Más de la mitad de los franceses tiene “mala” o “muy mala” opinión de Macron

06.07.2018

El presidente sigue cayendo en los sondeos, aparentemente víctima de unos resultados que se hacen esperar y una comunicación política muy agresiva

El presidente de Francia, Emmanuel Macron, sostiene una camiseta de baloncesto con su nombre

Emmanuel Macron sigue cayendo en los sondeos, aparentemente víctima de unos resultados que se hacen esperar y de una comunicación política muy agresiva que corre el riesgo de convertirse en «polución» contra la imagen presidencial.

Según los últimos sondeos publicados por «Le Figaro Magazine» y «Huffington Post», entre un 59% y un 64% de los franceses tienen mala o muy mala opinión del presidente de la República, al que solo conceden su confianza un 32% de franceses.

Hace exactamente un año, un 57% de los franceses tenían buena o muy buena opinión del jefe del Estado, según los sondeos de «Le Figaro Magazine» de la época. Doce meses después, Macron ha perdido 25 puntos.

Según todos los estudios sociológicos, la decepción y el desencanto son una consecuencia directa de varios indicadores paralelos: los resultados prometidos siguen sin ser visibles, cuando crece significativamente el miedo a posibles subidas de impuestos; las «frasecitas» del presidente en campaña electoral permanente están comenzando a «cansar»; la comunicación política presidencial muy agresiva comienza a irritar por muy diversas maneras.
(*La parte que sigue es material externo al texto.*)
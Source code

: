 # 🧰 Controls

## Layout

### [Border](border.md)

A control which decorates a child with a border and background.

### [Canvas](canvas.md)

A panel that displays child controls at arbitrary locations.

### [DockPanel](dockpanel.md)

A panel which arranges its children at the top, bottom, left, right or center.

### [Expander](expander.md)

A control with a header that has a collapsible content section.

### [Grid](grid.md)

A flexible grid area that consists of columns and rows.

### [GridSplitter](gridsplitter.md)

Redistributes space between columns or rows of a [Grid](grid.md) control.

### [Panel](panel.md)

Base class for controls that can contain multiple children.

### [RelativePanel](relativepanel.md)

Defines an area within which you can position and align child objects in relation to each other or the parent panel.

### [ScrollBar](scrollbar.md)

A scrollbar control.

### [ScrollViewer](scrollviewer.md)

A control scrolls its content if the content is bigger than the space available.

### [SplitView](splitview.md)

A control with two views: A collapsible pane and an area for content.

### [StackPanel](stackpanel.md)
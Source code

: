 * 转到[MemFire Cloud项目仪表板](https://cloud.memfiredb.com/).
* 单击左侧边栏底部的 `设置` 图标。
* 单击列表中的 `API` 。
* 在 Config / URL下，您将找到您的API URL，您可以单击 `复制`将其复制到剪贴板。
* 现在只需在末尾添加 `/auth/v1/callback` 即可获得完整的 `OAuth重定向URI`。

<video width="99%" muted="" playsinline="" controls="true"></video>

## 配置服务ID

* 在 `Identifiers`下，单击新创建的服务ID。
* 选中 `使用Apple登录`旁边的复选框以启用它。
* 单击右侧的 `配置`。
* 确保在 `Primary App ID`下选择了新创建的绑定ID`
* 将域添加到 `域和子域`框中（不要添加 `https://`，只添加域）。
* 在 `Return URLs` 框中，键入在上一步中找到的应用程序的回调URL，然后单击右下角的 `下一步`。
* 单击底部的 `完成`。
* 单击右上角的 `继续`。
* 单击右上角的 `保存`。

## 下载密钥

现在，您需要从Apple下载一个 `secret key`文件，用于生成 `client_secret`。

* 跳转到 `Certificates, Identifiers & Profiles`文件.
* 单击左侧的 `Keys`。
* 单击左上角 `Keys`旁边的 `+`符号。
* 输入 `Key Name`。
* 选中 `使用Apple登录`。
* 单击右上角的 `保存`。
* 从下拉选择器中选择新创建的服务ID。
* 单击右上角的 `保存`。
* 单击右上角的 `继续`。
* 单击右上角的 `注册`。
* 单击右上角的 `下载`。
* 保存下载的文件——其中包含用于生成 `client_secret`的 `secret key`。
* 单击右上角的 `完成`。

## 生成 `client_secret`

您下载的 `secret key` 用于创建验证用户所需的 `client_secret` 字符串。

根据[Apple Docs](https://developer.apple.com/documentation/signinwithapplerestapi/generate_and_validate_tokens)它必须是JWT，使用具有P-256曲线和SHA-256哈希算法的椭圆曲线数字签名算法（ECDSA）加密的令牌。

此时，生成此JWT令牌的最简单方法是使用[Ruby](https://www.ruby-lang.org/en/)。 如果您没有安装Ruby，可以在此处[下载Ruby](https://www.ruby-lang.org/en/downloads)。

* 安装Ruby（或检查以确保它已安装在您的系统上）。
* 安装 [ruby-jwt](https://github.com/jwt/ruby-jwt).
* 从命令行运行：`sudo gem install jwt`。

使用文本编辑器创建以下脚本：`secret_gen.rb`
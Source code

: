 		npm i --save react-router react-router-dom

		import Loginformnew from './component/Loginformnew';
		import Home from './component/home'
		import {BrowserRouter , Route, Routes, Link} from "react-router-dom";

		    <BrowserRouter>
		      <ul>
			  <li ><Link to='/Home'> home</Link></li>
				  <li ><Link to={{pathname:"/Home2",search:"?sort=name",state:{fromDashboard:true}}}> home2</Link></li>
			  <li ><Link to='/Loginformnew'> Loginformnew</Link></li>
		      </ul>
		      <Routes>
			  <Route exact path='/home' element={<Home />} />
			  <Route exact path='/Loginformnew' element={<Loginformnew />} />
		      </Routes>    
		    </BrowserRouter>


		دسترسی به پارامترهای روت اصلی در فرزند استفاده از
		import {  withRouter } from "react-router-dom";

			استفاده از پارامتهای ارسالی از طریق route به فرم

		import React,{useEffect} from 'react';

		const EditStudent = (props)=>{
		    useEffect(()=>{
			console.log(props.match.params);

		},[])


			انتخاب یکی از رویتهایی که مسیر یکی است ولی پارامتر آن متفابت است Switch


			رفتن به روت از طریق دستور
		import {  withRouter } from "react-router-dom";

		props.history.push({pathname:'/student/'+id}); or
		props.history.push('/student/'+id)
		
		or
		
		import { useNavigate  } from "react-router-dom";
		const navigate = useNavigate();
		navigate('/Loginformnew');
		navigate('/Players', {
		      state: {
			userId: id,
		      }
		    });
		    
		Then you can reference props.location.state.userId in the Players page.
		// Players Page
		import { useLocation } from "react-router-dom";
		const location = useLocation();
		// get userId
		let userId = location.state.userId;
Cuando Macron suelta una reprimenda a un adolescente por llamarlo «Manu», durante un viaje promocional, el presidente deseaba «restaurar» la imagen del jefe del Estado... sin embargo, el resultado fue igualmente negativo.

Cuando Macron se hace interminables «selfies» con algunos simpatizantes, durante sus diarios desplazamientos, por Francia y el extranjero, las imágenes comienzan a «cansar» discretamente. El primer efecto de la «naturalidad» comienza a ser eclipsado por lo repetitivo, cuando no es un secreto que los fotógrafos profesionales solo pueden aproximarse físicamente al presidente cuando su guardia pretoriana lo considera oportuno.

Los numerosos viajes de Macron por cinco continentes han restaurado la imagen internacional de Francia, sin duda. Pero los resultados siguen siendo menos visibles.

Macron comenzó por «tejer» cierta «complicidad» con Donald Trump, sin resultados conocidos. Macron lanzó el mes de septiembre pasado ambiciosos proyectos para Europa, que comienzan a diluirse, víctimas de las resistencias de Alemania, la ausencia de otros aliados sólidos, las polémicas con Italia (inmigración) y la tensión con toda Europa del este.